Clegg's narrow victory on the 50p tax rate shows how divided the Lib Dems are

Lib Dem delegates voted by a majority of just four (224-220) not to pledge to reintroduce the 50p rate as Clegg and Farron divided.

After his victories on nuclear power, tuition fees and 'Osbornomics', Nick Clegg's winning streak has continued. In line with the leadership's position, Lib Dem delegates have just voted not to reintroduce the 50p tax rate and to maintain the 45p rate, albeit by a margin of just four (224-220).

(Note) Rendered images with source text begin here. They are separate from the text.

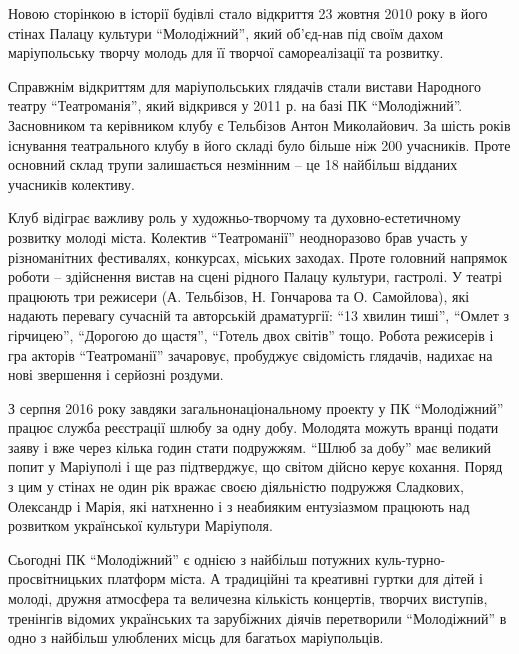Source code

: Новою сторінкою в історії будівлі стало відкриття 23 жовтня 2010 року в його
стінах Палацу культури \enquote{Молодіжний}, який об'єд\hyp{}нав під своїм дахом
маріупольську творчу молодь для її творчої самореалізації та розвитку.

Справжнім відкриттям для маріупольських глядачів стали вистави Народного театру
\enquote{Театроманія}, який відкрився у 2011 р. на базі ПК
\enquote{Молодіжний}. Засновником та керівником клубу є Тельбізов Антон
Миколайович. За шість років існування театрального клубу в його складі було
більше ніж 200 учасників. Проте основний склад трупи залишається незмінним – це
18 найбільш відданих учасників колективу.

Клуб відіграє важливу роль у художньо-творчому та духовно-естетичному розвитку
молоді міста. Колектив \enquote{Театроманії} неодноразово брав участь у різноманітних
фестивалях, конкурсах, міських заходах. Проте головний напрямок роботи –
здійснення вистав на сцені рідного Палацу культури, гастролі. У театрі працюють
три режисери (А. Тельбізов, Н. Гончарова та О. Самойлова), які надають перевагу
сучасній та авторській драматургії: \enquote{13 хвилин тиші}, \enquote{Омлет з гірчицею},
\enquote{Дорогою до щастя}, \enquote{Готель двох світів} тощо. Робота режисерів і гра акторів
\enquote{Театроманії} зачаровує, пробуджує свідомість глядачів, надихає на нові
звершення і серйозні роздуми.

З серпня 2016 року завдяки загальнонаціональному проекту у ПК \enquote{Молодіжний}
працює служба реєстрації шлюбу за одну добу. Молодята можуть вранці подати
заяву і вже через кілька годин стати подружжям. \enquote{Шлюб за добу} має великий
попит у Маріуполі і ще раз підтверджує, що світом дійсно керує кохання. Поряд з
цим у стінах не один рік вражає своєю діяльністю подружжя Сладкових, Олександр
і Марія, які натхненно і з неабияким ентузіазмом працюють над розвитком
української культури Маріуполя.


Сьогодні ПК \enquote{Молодіжний} є однією з найбільш потужних куль\hyp{}турно-просвітницьких
платформ міста. А традиційні та креативні гуртки для дітей і молоді, дружня
атмосфера та величезна кількість концертів, творчих виступів, тренінгів відомих
українських та зарубіжних діячів перетворили \enquote{Молодіжний} в одно з найбільш
улюблених місць для багатьох маріупольців.
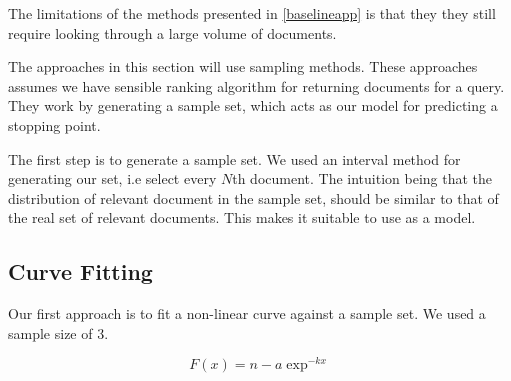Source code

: The limitations of the methods presented in \ref{baselineapp} is that they they still require looking through a large volume of documents.

The approaches in this section will use sampling methods. These approaches assumes we have sensible ranking algorithm for returning documents for a query. They work by generating a sample set, which acts as our model for predicting a stopping point.

The first step is to generate a sample set. We used an interval method for generating our set, i.e select every $N$th document. The intuition being that the distribution of relevant document in the sample set, should be similar to that of the real set of relevant documents. This makes it suitable to use as a model. 

\subsection{Curve Fitting}

Our first approach is to fit a non-linear curve against a sample set. We used a sample size of 3.

\begin{equation}
F(x) = n - a\exp^{-kx}
\end{equation}

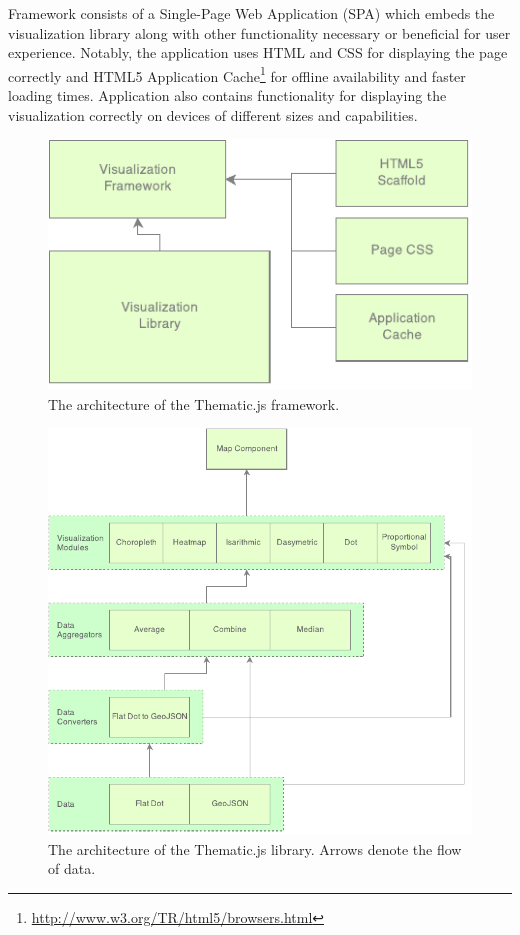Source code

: Framework consists of a Single-Page Web Application (SPA) which embeds the visualization library along with other functionality necessary or beneficial for user experience. Notably, the application uses HTML and CSS for displaying the page correctly and HTML5 Application Cache\footnote{\url{http://www.w3.org/TR/html5/browsers.html}} for offline availability and faster loading times. Application also contains functionality for displaying the visualization correctly on devices of different sizes and capabilities.

\begin{figure}[htbp]
  \centering
  \includegraphics[width=\textwidth]{images/framework-architecture.pdf}
  \caption{The architecture of the Thematic.js framework.}
  \label{fig:framework_architecture}
\end{figure}

\begin{figure}[htbp]
  \centering
  \includegraphics[width=\textwidth]{images/library-architecture.pdf}
  \caption{The architecture of the Thematic.js library. Arrows denote the flow of data.}
  \label{fig:lib_architecture}
\end{figure}

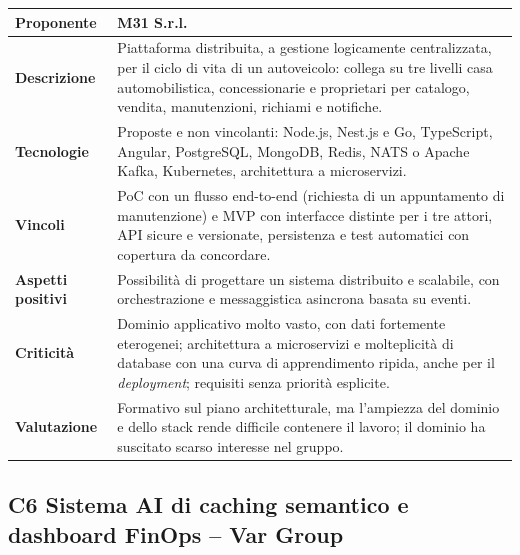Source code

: \begin{longtable}{|>{\raggedright\arraybackslash}p{3.2cm}|>{\raggedright\arraybackslash}p{\dimexpr\textwidth-3.2cm-4\tabcolsep-3\arrayrulewidth\relax}|}
    \hline
    \textbf{Proponente} & M31 S.r.l. \\
    \hline
    \textbf{Descrizione} & Piattaforma distribuita, a gestione logicamente centralizzata, per il ciclo di vita di un autoveicolo: collega su tre livelli casa automobilistica, concessionarie e proprietari per catalogo, vendita, manutenzioni, richiami e notifiche. \\
    \hline
    \textbf{Tecnologie} & Proposte e non vincolanti: Node.js, Nest.js e Go, TypeScript, Angular, PostgreSQL, MongoDB, Redis, NATS o Apache Kafka, Kubernetes, architettura a microservizi. \\
    \hline
    \textbf{Vincoli} & PoC con un flusso end-to-end (richiesta di un appuntamento di manutenzione) e MVP con interfacce distinte per i tre attori, API sicure e versionate, persistenza e test automatici con copertura da concordare. \\
    \hline
    \textbf{Aspetti positivi} & Possibilità di progettare un sistema distribuito e scalabile, con orchestrazione e messaggistica asincrona basata su eventi. \\
    \hline
    \textbf{Criticità} & Dominio applicativo molto vasto, con dati fortemente eterogenei; architettura a microservizi e molteplicità di database con una curva di apprendimento ripida, anche per il \emph{deployment}; requisiti senza priorità esplicite. \\
    \hline
    \textbf{Valutazione} & Formativo sul piano architetturale, ma l'ampiezza del dominio e dello stack rende difficile contenere il lavoro; il dominio ha suscitato scarso interesse nel gruppo. \\
    \hline
\end{longtable}

\subsection{C6 Sistema AI di caching semantico e dashboard FinOps -- Var Group}

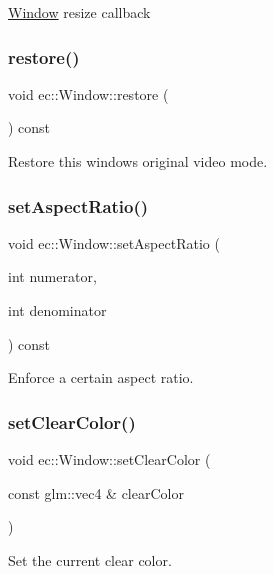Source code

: \mbox{\hyperlink{classec_1_1_window}{Window}} resize callback \mbox{\label{classec_1_1_window_a30b3a1e8d3b0f8ae82ee9e4e0235f174}} 
\subsubsection{\texorpdfstring{restore()}{restore()}}
{\footnotesize\ttfamily void ec\+::\+Window\+::restore (\begin{DoxyParamCaption}{ }\end{DoxyParamCaption}) const}

Restore this windows original video mode. \mbox{\label{classec_1_1_window_abe49e52c64cce2e71ba17f25521d00eb}} 
\subsubsection{\texorpdfstring{set\+Aspect\+Ratio()}{setAspectRatio()}}
{\footnotesize\ttfamily void ec\+::\+Window\+::set\+Aspect\+Ratio (\begin{DoxyParamCaption}\item[{int}]{numerator,  }\item[{int}]{denominator }\end{DoxyParamCaption}) const}

Enforce a certain aspect ratio. \mbox{\label{classec_1_1_window_a915c4b64dde5f2274e59c40bc10eff58}} 
\subsubsection{\texorpdfstring{set\+Clear\+Color()}{setClearColor()}}
{\footnotesize\ttfamily void ec\+::\+Window\+::set\+Clear\+Color (\begin{DoxyParamCaption}\item[{const glm\+::vec4 \&}]{clear\+Color }\end{DoxyParamCaption})}

Set the current clear color. \mbox{\label{classec_1_1_window_a2285600c974d0a2381f84cef3899822f}}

While party president Tim Farron had called in my interview with him for the party to back the higher rate both to raise additional revenue and to demonstrate that "we are all in it together", Clegg said this morning: "To drive home the message of tax reform I think changing one very specific symbolic tax rate is not really the key part of the matter." The key intervention in the debate came from Vince Cable, who reminded delegates that the party's previous policy was to support a 40p rate alongside a mansion tax and argued that excessively high taxes on income could have negative economic effects.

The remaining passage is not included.